ALL your tutorials are amazing Nick. My life is financially transforming for better each year since 2013. I owe you and Inkscape Development from 0.48 to 0.92 Team a lot. :-)
Thanks Nick! I'm learning inkscape, and your tutorials are really helpful. After following through, I was astonished that I could create such a cool logo like this.
Keeping the circles in the golden proportions doesn't necessarily mean that the composition of your bird is golden ratio based. You ought to keep distances fixed, determining them using your golden ratio proportioned objects. So if you're placing two circles (to form the bird's body and beak), you'd mostly use a smaller circle from your calculations template, to determine the placement and distance between the two circles. It's a bit hard to explain, I just mean that not only the size of the circles matters when you're trying to from a golden ratio based composition, also the positioning of your objects, relative to each other and the composition they're in.
Hi, Nick ! Amazing tutorial! I only have one doubt about, why didn't we create these golden ratio rectangles directly with borders, instead of first creating borderless rectangles, and then switching to borders at the end.
hey there! thanks so much for your video! helped a ton! however when i followed along and got to the finish i noticed there was still the white gap between my shapes once i deleted the stroke. how do i avoid this problem?
I have been helped so much by your tutorials. They are excellent and help beginners like me get a handle on Inkscape. Do you ever make your completed files available online for download? Or even just your 'Golden Ratio' grid?
I recently discovered after quite a while playing with Inkscape, the joy of holding down the alt key and drawing a line through the shapes I want to select instead of shift clicking on each of them. Changed my life.

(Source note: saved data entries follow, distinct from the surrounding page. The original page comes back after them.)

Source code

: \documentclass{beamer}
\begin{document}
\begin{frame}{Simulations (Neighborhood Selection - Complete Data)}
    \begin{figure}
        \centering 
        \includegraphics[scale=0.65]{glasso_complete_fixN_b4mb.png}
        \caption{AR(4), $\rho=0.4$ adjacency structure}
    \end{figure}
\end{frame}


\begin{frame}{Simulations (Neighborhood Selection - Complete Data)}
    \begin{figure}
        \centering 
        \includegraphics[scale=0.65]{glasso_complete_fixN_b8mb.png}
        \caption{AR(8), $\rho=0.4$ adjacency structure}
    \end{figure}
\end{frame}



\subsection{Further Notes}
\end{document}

I tried this too, but for some reason after division, inkscape puts thousands of nodes on each shape. If I use simplify, then it distorts some of them so they dont touch.. Any help please? EDIT: and problem is that because of amount of the nodes it takes a few seconds for my PC to select them
Hello saw the IA tutorial also just this morning :D and thought how could do it with Inkscape. What possible by other can better out. What you must change by a Logo that it fit better in golden ration. I mean from design on paper to golden ratio on on computer. :)
Hi NIck, congrats to you for this amazin RU-vid Channel. I would like to suggest an adaptation: instead of starting with two squares, start with a golden ratio rectangle: one side of 100px, and the other 100px * 1.618 (161.80px). Then proceed with squares where you will always paste the height of the previous resulting rectangle. With this the golden ratio will always be maintained.

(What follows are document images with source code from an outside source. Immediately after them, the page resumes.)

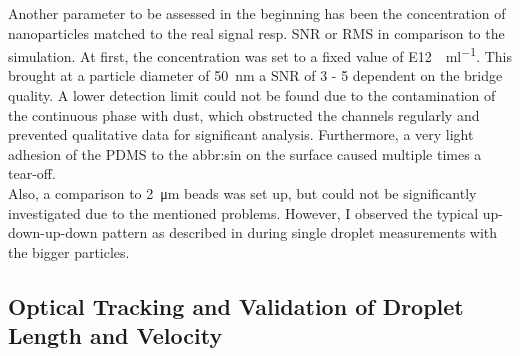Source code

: Another parameter to be assessed in the beginning has been the concentration of nanoparticles matched to the real signal resp. SNR or RMS in comparison to the simulation. At first, the concentration was set to a fixed value of \SI{E12}{\particle\per\ml}. This brought at a particle diameter of \SI{50}{\nm} a SNR of 3 - 5 dependent on the bridge quality. A lower detection limit could not be found due to the contamination of the continuous phase with dust, which obstructed the channels regularly and prevented qualitative data for significant analysis. Furthermore, a very light adhesion of the PDMS to the \acrfull{abbr:sin} on the surface caused multiple times a tear-off.\\
Also, a comparison to \SI{2}{\micro\meter} beads was set up, but could not be significantly investigated due to the mentioned problems. However, I observed the typical up-down-up-down pattern as described in \cite{lit:Bojan} during single droplet measurements with the bigger particles.

\newpage

\subsection{Optical Tracking and Validation of Droplet Length and Velocity}
                        
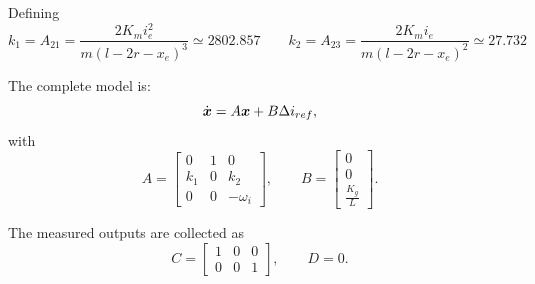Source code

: Defining
\[
    k_1 = A_{21} = \frac{2 K_m i_e^2}{m (l - 2 r - x_e)^3} \simeq 2802.857
    \qquad
    k_2 = A_{23} = \frac{2 K_m i_e}{m (l - 2 r - x_e)^2} \simeq 27.732
\]

The complete model is:
\begin{equation}
    \dot{\vect{x}} = A \vect{x} + B \Delta i_{ref},
\end{equation}
with
\begin{equation}
    A =
    \begin{bmatrix}
        0 & 1 & 0 \\
        k_1 & 0 & k_2 \\
        0 & 0 & -\omega_i
    \end{bmatrix},
    \qquad
    B =
    \begin{bmatrix}
        0 \\
        0 \\
        \frac{K_g}{L}
    \end{bmatrix}.
\end{equation}

The measured outputs are collected as
\begin{equation}
    C =
    \begin{bmatrix}
        1 & 0 & 0 \\
        0 & 0 & 1
    \end{bmatrix},
    \qquad
    D = 0.
\end{equation}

@@-B-B Not quite (but it is wronf). His first ratio is 2:1; the second is 3:2, then 5:3, 8:5 and so on (fibonacci numbers). It approaches the golden ratio eventually. An even simpler way to achieve what he wants, however: Draw a circle with any size, then duplicate and resize it by typing (current size)*1.618 every time.

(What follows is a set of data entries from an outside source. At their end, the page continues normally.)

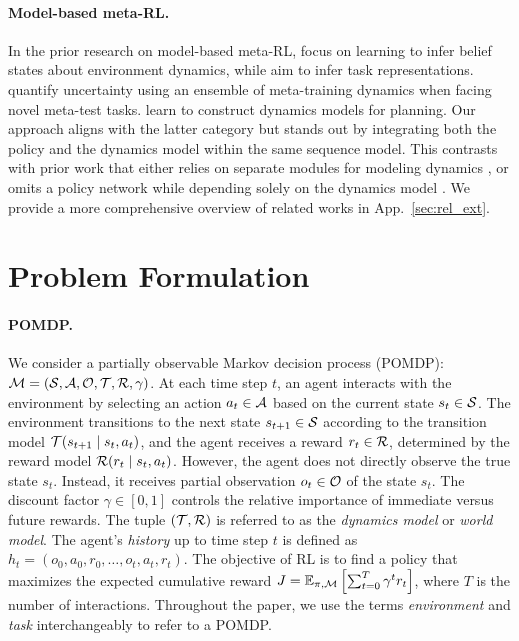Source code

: \documentclass{article}
\begin{document}
\paragraph*{Model-based meta-RL.}
In the prior research on model-based meta-RL,
\cite{VariBAD,HyperX,BOReL} focus on learning to infer belief states about environment dynamics, while \citet{MoSS} aim to infer task representations.
\citet{IDAQ} quantify uncertainty using an ensemble of meta-training dynamics when facing novel meta-test tasks.
\citet{ReBAL,TFsearch,MAMBA} learn to construct dynamics models for planning.
Our approach aligns with the latter category but stands out by integrating both the policy and the dynamics model within the same sequence model.
This contrasts with prior work that either relies on separate modules for modeling dynamics \citep{ReBAL,MAMBA}, or omits a policy network while depending solely on the dynamics model \citep{TFsearch}.
We provide a more comprehensive overview of related works in App.~\ref{sec:rel_ext}.


\section{Problem Formulation}
\label{sec:back}

\paragraph*{POMDP.}
We consider a partially observable Markov decision process (POMDP): ${\mathcal{M}} = ({\mathcal{S}}, {\mathcal{A}}, {\mathcal{O}}, {\mathcal{T}}, {\mathcal{R}}, \gamma)$.
At each time step $t$, an agent interacts with the environment by selecting an action $a_t \in {\mathcal{A}}$ based on the current state $s_t \in {\mathcal{S}}$.
The environment transitions to the next state $s_{t+1} \in {\mathcal{S}}$ according to the transition model ${\mathcal{T}}(s_{t+1} \mid s_t, a_t)$, and the agent receives a reward $r_t \in {\mathcal{R}}$, determined by the reward model ${\mathcal{R}}(r_t \mid s_t, a_t)$.
However, the agent does not directly observe the true state $s_t$.
Instead, it receives partial observation $o_t \in {\mathcal{O}}$ of the state $s_t$.
The discount factor $\gamma \in [0, 1]$ controls the relative importance of immediate versus future rewards.
The tuple $({\mathcal{T}}, {\mathcal{R}})$ is referred to as the \emph{dynamics model} or \emph{world model}.
The agent's \emph{history} up to time step $t$ is defined as $h_t = (o_0, a_0, r_0, \dots, o_t, a_t, r_t)$.
The objective of RL is to find a policy that maximizes the expected cumulative reward $J = \mathbb{E}_{\pi,{\mathcal{M}}} \left[ \sum_{t=0}^T \gamma^t r_t \right]$, where $T$ is the  number of interactions.
Throughout the paper, we use the terms \emph{environment} and \emph{task} interchangeably to refer to a POMDP.
\end{document}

@@mrebholz Depends on what you're going for. The first few steps are far from the golden ratio (1:1, 2:1, 3:2, 3:5). They're Fibonacci numbers. After a few steps it's good enough, but if you compare squares 5 and 6 to 10 and 11, they'd be a bit off. If you want _the_ golden ratio just memorize 1.618 just like pi is 3.14, it's good enough. In the end it's just a tool; if you keep everything to a same ratio like 1.5 you'll have a grid that's just as scientific as making it with Fibonacci or a magical "perfect number".
Path-division doen´t work well on my computer. It does not get every single area of interteccion as it is supposed to get. It splits the bottom rectangle in some of the portions, but not all of them, like shown here. 🤔I couldn't finish this tutorial. Anyone else with this same issue?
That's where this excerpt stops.